Analysis of Mutual Exclusion Relationship between Python and GIL in Python Programming

  • 2021-11-30 00:42:45
  • OfStack

We know, In CPython, there is a global interpreter lock, called global interpreter lock in English, or GIL for short, which is a mutual exclusion lock, which is used to protect objects in Python world and prevent multiple threads from executing Python bytecode at the same time, thus ensuring thread safety, which leads to the thread of Python unable to take advantage of multi-core CPU. Therefore, some people say that Python's multithreading is pseudo-multithreading and its performance is not high.

To answer this question, first analyze the origin of GIL.

The Origin of GIL

Python was first released in 1991. At that time, CPU was all single-core, In single core, multithreading mainly makes IO for one side. Designed for CPU calculation, Python compiler is written by C language, so it is also called CPython. At that time, many programming languages did not have the function of automatic memory management. In order to realize automatic garbage collection, Python counted references for every 1 object. When the reference count is 0, it shows that the object can be recycled, thus releasing memory, for example:


>>> import sys
>>> data = { 'gzh': 'Python7 No. '}
>>> var1 = data
>>> sys.getrefcount(data)
3
>>> 

Here the data object has three references, One is itself, One is the variable var1, and the other is the parameter of getrefcount function.
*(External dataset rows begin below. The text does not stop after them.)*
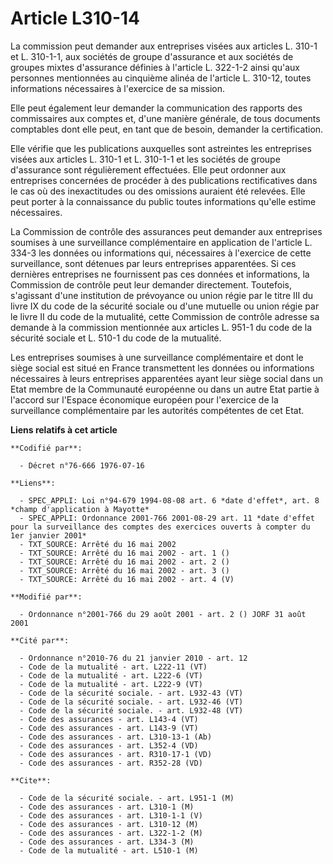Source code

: # Article L310-14

La commission peut demander aux entreprises visées aux articles L. 310-1 et L. 310-1-1, aux sociétés de groupe d'assurance et
aux sociétés de groupes mixtes d'assurance définies à l'article L. 322-1-2 ainsi qu'aux personnes mentionnées au cinquième
alinéa de l'article L. 310-12, toutes informations nécessaires à l'exercice de sa mission.

Elle peut également leur demander la communication des rapports des commissaires aux comptes et, d'une manière générale, de
tous documents comptables dont elle peut, en tant que de besoin, demander la certification.

Elle vérifie que les publications auxquelles sont astreintes les entreprises visées aux articles L. 310-1 et L. 310-1-1 et
les sociétés de groupe d'assurance sont régulièrement effectuées. Elle peut ordonner aux entreprises concernées de procéder à
des publications rectificatives dans le cas où des inexactitudes ou des omissions auraient été relevées. Elle peut porter à
la connaissance du public toutes informations qu'elle estime nécessaires.

La Commission de contrôle des assurances peut demander aux entreprises soumises à une surveillance complémentaire en
application de l'article L. 334-3 les données ou informations qui, nécessaires à l'exercice de cette surveillance, sont
détenues par leurs entreprises apparentées. Si ces dernières entreprises ne fournissent pas ces données et informations, la
Commission de contrôle peut leur demander directement. Toutefois, s'agissant d'une institution de prévoyance ou union régie
par le titre III du livre IX du code de la sécurité sociale ou d'une mutuelle ou union régie par le livre II du code de la
mutualité, cette Commission de contrôle adresse sa demande à la commission mentionnée aux articles L. 951-1 du code de la
sécurité sociale et L. 510-1 du code de la mutualité.

Les entreprises soumises à une surveillance complémentaire et dont le siège social est situé en France transmettent les
données ou informations nécessaires à leurs entreprises apparentées ayant leur siège social dans un Etat membre de la
Communauté européenne ou dans un autre Etat partie à l'accord sur l'Espace économique européen pour l'exercice de la
surveillance complémentaire par les autorités compétentes de cet Etat.

**Liens relatifs à cet article**

	**Codifié par**:

	  - Décret n°76-666 1976-07-16

	**Liens**:

	  - SPEC_APPLI: Loi n°94-679 1994-08-08 art. 6 *date d'effet*, art. 8 *champ d'application à Mayotte*
	  - SPEC_APPLI: Ordonnance 2001-766 2001-08-29 art. 11 *date d'effet pour la surveillance des comptes des exercices ouverts à compter du 1er janvier 2001*
	  - TXT_SOURCE: Arrêté du 16 mai 2002
	  - TXT_SOURCE: Arrêté du 16 mai 2002 - art. 1 ()
	  - TXT_SOURCE: Arrêté du 16 mai 2002 - art. 2 ()
	  - TXT_SOURCE: Arrêté du 16 mai 2002 - art. 3 ()
	  - TXT_SOURCE: Arrêté du 16 mai 2002 - art. 4 (V)

	**Modifié par**:

	  - Ordonnance n°2001-766 du 29 août 2001 - art. 2 () JORF 31 août 2001

	**Cité par**:

	  - Ordonnance n°2010-76 du 21 janvier 2010 - art. 12
	  - Code de la mutualité - art. L222-11 (VT)
	  - Code de la mutualité - art. L222-6 (VT)
	  - Code de la mutualité - art. L222-9 (VT)
	  - Code de la sécurité sociale. - art. L932-43 (VT)
	  - Code de la sécurité sociale. - art. L932-46 (VT)
	  - Code de la sécurité sociale. - art. L932-48 (VT)
	  - Code des assurances - art. L143-4 (VT)
	  - Code des assurances - art. L143-9 (VT)
	  - Code des assurances - art. L310-13-1 (Ab)
	  - Code des assurances - art. L352-4 (VD)
	  - Code des assurances - art. R310-17-1 (VD)
	  - Code des assurances - art. R352-28 (VD)

	**Cite**:

	  - Code de la sécurité sociale. - art. L951-1 (M)
	  - Code des assurances - art. L310-1 (M)
	  - Code des assurances - art. L310-1-1 (V)
	  - Code des assurances - art. L310-12 (M)
	  - Code des assurances - art. L322-1-2 (M)
	  - Code des assurances - art. L334-3 (M)
	  - Code de la mutualité - art. L510-1 (M)
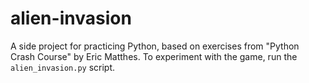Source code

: # alien-invasion
 A side project for practicing Python, based on exercises from "Python Crash Course" by Eric Matthes.
To experiment with the game, run the `alien_invasion.py` script.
If another thread references data at this time, the reference count will increase by 1. If a thread uses data and ends running, the reference count will decrease by 1. If multiple threads modify the same variable "reference count", they will encounter race conditions (competition). In order to avoid race conditions,

If every object is locked, another problem may be caused, that is, deadlock, and frequent acquisition and release will lead to performance degradation. The simplest and most effective method is to add an interpreter lock, and the thread acquires the interpreter lock first when executing any bytecode, which avoids deadlock and will not consume too much performance. At that time, CPU was all single-core, and this GIL was simple in design and would not affect performance, so 1 has been used until today. The main reason for the existence of GIL is that the memory management of Python is not thread safe, which is the main reason why GIL came into being and existed.

Try to eliminate GIL

After CPU entered the multi-core era, it can do multiple computing tasks at the same time, and GIL really became a problem. In 1999, a big man named Greg Stein eliminated GIL based on Python version 1.5, replaced it with a finer-grained lock on the variable data structure, and also submitted a patch to remove the dependence on globally variable objects. Then, in the standard test, it was shown that the single thread after removing GIL was nearly twice slower than that without removing it, and the tested machine was the Windows machine with the best performance at that time. That is to say, after removing GIL, you can use two CPU to get a slightly better performance than the original one CPU. This improvement is obviously not worth the loss, and the attempt of Greg Stein ended in failure.

Guido van Rossum, the father of Python, also welcomes community volunteers to try to remove GIL, as long as it does not reduce the performance of single thread, but he also mentioned that removing GIL is not an easy task.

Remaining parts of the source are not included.